Do these administrators really think that undergrads are utterly adverse to any sort of a challenge, and thus can only be duped into taking difficult courses because they won't know hard it will be? ... If they think so little of us, they should likely have never admitted us in the beginning.
Prof. Harry Lewis: Harvard Stops Offering (Information About) Easy Courses
Harry Lewis '68, former Dean of Harvard College and current DUS of Computer Science, gets right down to business ripping Dean Harris a new -- I mean, offering insight from his unique background and experience:
Since when does a university decide what information to provide students based on our institutional judgment of whether they are likely to use it well or badly? Our entire purpose is to teach students how to use information, not to curate it for them so they won't misuse it.
...
Imagine if the librarians or the health service started to go down the road toward curating information we feared people might misuse.
And the money quote:All of which gets us back to first principles. If the worry is that too many students are opting to take easy courses, why don't we try teaching fewer easy courses? That would seem to be educationally more constructive than managing the information about them.
...
Today again, if there are any calls to the faculty to stop teaching easy courses, I haven't heard them. ... Not one word has been whispered to the faculty at large that we are being too soft on our students, and we shouldn't be trolling for enrollments by lightening our workload.
With all our discussions about honor this year, wouldn't it have been more honorable to call on the faculty to stop teaching easy courses than to pretend we could prevent students from finding out about them?
Connor Harris '16: Regarding recently announced changes to the Q guide
In an open letter to Dean Harris, my friend and classmate Connor doesn't hesitate to speak truth to power, explaining not only why difficulty ratings are necessary, but also other ways that the Committee might address their race-to-the-bottom concerns:
A few other students and I are working with the Committee on General Education in their review of the Gen Ed program, where the problems identified by the faculty seem the most severe. We have discussed the ways in which the current program promotes low standards; we have also mooted several possible reforms of the program which would obviate students' incentives to find the easiest courses.
I believe that fixes like these, understanding why students look for the least demanding courses and designing curricular changes to guide them otherwise, would be optimal. Leaving in place a curricular design that encourages students to search for the least rigorous courses in certain departments, only to set up roadblocks to that search, will make students hostile to the administration; given the number of e-mails asking about the most painless ways to fulfill Gen Ed requirements that I have received over large mailing lists, I doubt that it will stop them from finding the least rigorous courses if they so desire.

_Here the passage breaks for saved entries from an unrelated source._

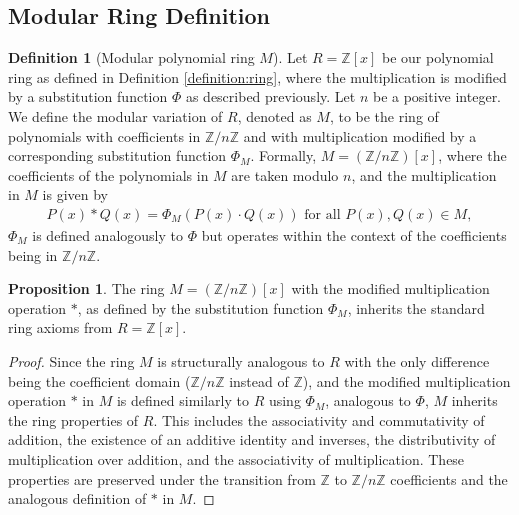 \documentclass{article}
\theoremstyle{plain}
\theoremstyle{definition}
\newtheorem{definition}{Definition}
\newtheorem{proposition}{Proposition}
\begin{document}
\subsection{Modular Ring Definition}
\begin{definition}[Modular polynomial ring $M$]  \label{definition:modularring}
Let \( R = \mathbb{Z}[x] \) be our polynomial ring as defined in Definition \ref{definition:ring}, where the multiplication is modified by a substitution function \(\Phi\) as described previously. Let \( n \) be a positive integer. We define the modular variation of \( R \), denoted as \( M \), to be the ring of polynomials with coefficients in \( \mathbb{Z}/n\mathbb{Z} \) and with multiplication modified by a corresponding substitution function \(\Phi_M\). Formally, \( M = (\mathbb{Z}/n\mathbb{Z})[x] \), where the coefficients of the polynomials in \( M \) are taken modulo \( n \), and the multiplication in \( M \) is given by
\begin{align}
    P(x) \ast Q(x) = \Phi_M(P(x) \cdot Q(x)) \text{ for all } P(x), Q(x) \in M,
\end{align}
\(\Phi_M\) is defined analogously to \(\Phi\) but operates within the context of the coefficients being in \( \mathbb{Z}/n\mathbb{Z} \).
\end{definition}

\begin{proposition} \label{proposition:modularring:1}
The ring \( M = (\mathbb{Z}/n\mathbb{Z})[x] \) with the modified multiplication operation \(\ast\), as defined by the substitution function \(\Phi_M\), inherits the standard ring axioms from \( R = \mathbb{Z}[x] \).
\end{proposition}
\begin{proof}
Since the ring \( M \) is structurally analogous to \( R \) with the only difference being the coefficient domain (\(\mathbb{Z}/n\mathbb{Z}\) instead of \(\mathbb{Z}\)), and the modified multiplication operation \(\ast\) in \( M \) is defined similarly to \( R \) using \(\Phi_M\), analogous to \(\Phi\), \( M \) inherits the ring properties of \( R \). This includes the associativity and commutativity of addition, the existence of an additive identity and inverses, the distributivity of multiplication over addition, and the associativity of multiplication. These properties are preserved under the transition from \(\mathbb{Z}\) to \(\mathbb{Z}/n\mathbb{Z}\) coefficients and the analogous definition of \(\ast\) in \( M \).
\end{proof}
\end{document}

Satire V: In Streamlining Bid, Dean Jay Harris Announces Removal of Course Titles from Q Guide
As usual, Harvard's only actually-funny satire magazine gets it spot-on:
Cambridge, MA — As part of a broader effort to "make the Q a more accurate, sophisticated, and helpful mechanism for learning about and choosing courses," Dean Jay Harris today announced that course titles would no longer be included in the Q Guide. The announcement was buried in the middle of a longer speech on the impact of Harvard’s yard fertilizer choices on matriculation rates. The decision to change the system was made in September, but the formal announcement had been delayed until the Faculty Council felt it was appropriate.
The fact that anyone who could possibly be impacted in any way by this decision would be off campus during the announcement was "not a factor in our decision-making," according to a spokesperson for Dean Harris.